There is something programmatically anachronistic about the very idea of the national pavilion at the Venice Biennale. Buildings conceived to embody the identity of a State, erected in a garden that has remained — despite everything — a miniature ideological arena, where representation is never innocent and architectural form always carries the weight of whoever desired it. In Minor Keys, the project conceived by the late Koyo Kouoh and realised according to her vision after her untimely death in May 2025, chooses the minor key not as a fallback but as an epistemic posture: listening rather than proclaiming, resonating rather than imposing. Five pavilions, this year, seem to have understood that directive in the most radical way possible.

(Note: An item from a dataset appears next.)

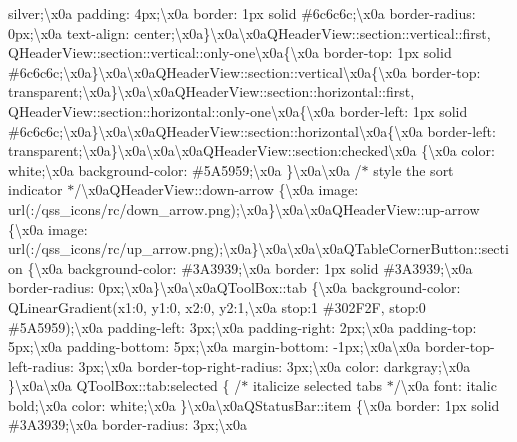 \begin{DoxyCompactItemize}
silver;\textbackslash{}x0a padding\+: 4px;\textbackslash{}x0a border\+: 1px solid \#6c6c6c;\textbackslash{}x0a border-\/radius\+: 0px;\textbackslash{}x0a text-\/align\+: center;\textbackslash{}x0a\}\textbackslash{}x0a\textbackslash{}x0a\+Q\+Header\+View\+::section\+::vertical\+::first, Q\+Header\+View\+::section\+::vertical\+::only-\/one\textbackslash{}x0a\{\textbackslash{}x0a border-\/top\+: 1px solid \#6c6c6c;\textbackslash{}x0a\}\textbackslash{}x0a\textbackslash{}x0a\+Q\+Header\+View\+::section\+::vertical\textbackslash{}x0a\{\textbackslash{}x0a border-\/top\+: transparent;\textbackslash{}x0a\}\textbackslash{}x0a\textbackslash{}x0a\+Q\+Header\+View\+::section\+::horizontal\+::first, Q\+Header\+View\+::section\+::horizontal\+::only-\/one\textbackslash{}x0a\{\textbackslash{}x0a border-\/left\+: 1px solid \#6c6c6c;\textbackslash{}x0a\}\textbackslash{}x0a\textbackslash{}x0a\+Q\+Header\+View\+::section\+::horizontal\textbackslash{}x0a\{\textbackslash{}x0a border-\/left\+: transparent;\textbackslash{}x0a\}\textbackslash{}x0a\textbackslash{}x0a\textbackslash{}x0a\+Q\+Header\+View\+::section\+:checked\textbackslash{}x0a \{\textbackslash{}x0a color\+: white;\textbackslash{}x0a background-\/color\+: \#5\+A5959;\textbackslash{}x0a \}\textbackslash{}x0a\textbackslash{}x0a /$\ast$ style the sort indicator $\ast$/\textbackslash{}x0a\+Q\+Header\+View\+::down-\/arrow \{\textbackslash{}x0a image\+: url(\+:/qss\+\_\+icons/rc/down\+\_\+arrow.\+png);\textbackslash{}x0a\}\textbackslash{}x0a\textbackslash{}x0a\+Q\+Header\+View\+::up-\/arrow \{\textbackslash{}x0a image\+: url(\+:/qss\+\_\+icons/rc/up\+\_\+arrow.\+png);\textbackslash{}x0a\}\textbackslash{}x0a\textbackslash{}x0a\textbackslash{}x0a\+Q\+Table\+Corner\+Button\+::section \{\textbackslash{}x0a background-\/color\+: \#3\+A3939;\textbackslash{}x0a border\+: 1px solid \#3\+A3939;\textbackslash{}x0a border-\/radius\+: 0px;\textbackslash{}x0a\}\textbackslash{}x0a\textbackslash{}x0a\+Q\+Tool\+Box\+::tab \{\textbackslash{}x0a background-\/color\+: Q\+Linear\+Gradient(x1\+:0, y1\+:0, x2\+:0, y2\+:1,\textbackslash{}x0a stop\+:1 \#302\+F2\+F, stop\+:0 \#5\+A5959);\textbackslash{}x0a padding-\/left\+: 3px;\textbackslash{}x0a padding-\/right\+: 2px;\textbackslash{}x0a padding-\/top\+: 5px;\textbackslash{}x0a padding-\/bottom\+: 5px;\textbackslash{}x0a margin-\/bottom\+: -\/1px;\textbackslash{}x0a\textbackslash{}x0a border-\/top-\/left-\/radius\+: 3px;\textbackslash{}x0a border-\/top-\/right-\/radius\+: 3px;\textbackslash{}x0a color\+: darkgray;\textbackslash{}x0a \}\textbackslash{}x0a\textbackslash{}x0a Q\+Tool\+Box\+::tab\+:selected \{ /$\ast$ italicize selected tabs $\ast$/\textbackslash{}x0a font\+: italic bold;\textbackslash{}x0a color\+: white;\textbackslash{}x0a \}\textbackslash{}x0a\textbackslash{}x0a\+Q\+Status\+Bar\+::item \{\textbackslash{}x0a border\+: 1px solid \#3\+A3939;\textbackslash{}x0a border-\/radius\+: 3px;\textbackslash{}x0a 
\end{DoxyCompactItemize}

In Minor Keys, Major Wounds
Five Pavilions at the 61st Venice Biennale Arte That Hurt the Way They Should
Nordic Countries · How Many Angels Can Dance on the Head of a Pin?
Klara Kristalova, Benjamin Orlow, Tori Wrånes · Giardini
The medieval scholastic question that titles this pavilion — how many angels can dance on the head of a pin? — is not an exercise in theological futility. It is a question about coexistence: how many bodies, how many entities, how many natures can simultaneously occupy the same space without cancelling each other out? The three Nordic artists — Czech-Swedish Klara Kristalova, Finnish-Londoner Benjamin Orlow, Norwegian Tori Wrånes — inhabit the pavilion designed by Sverre Fehn as though they were growing inside it rather than installing a show, transforming the porous 1962 architecture into a mythic and restless ecosystem, curated by Anna Mustonen of Helsinki's Kiasma.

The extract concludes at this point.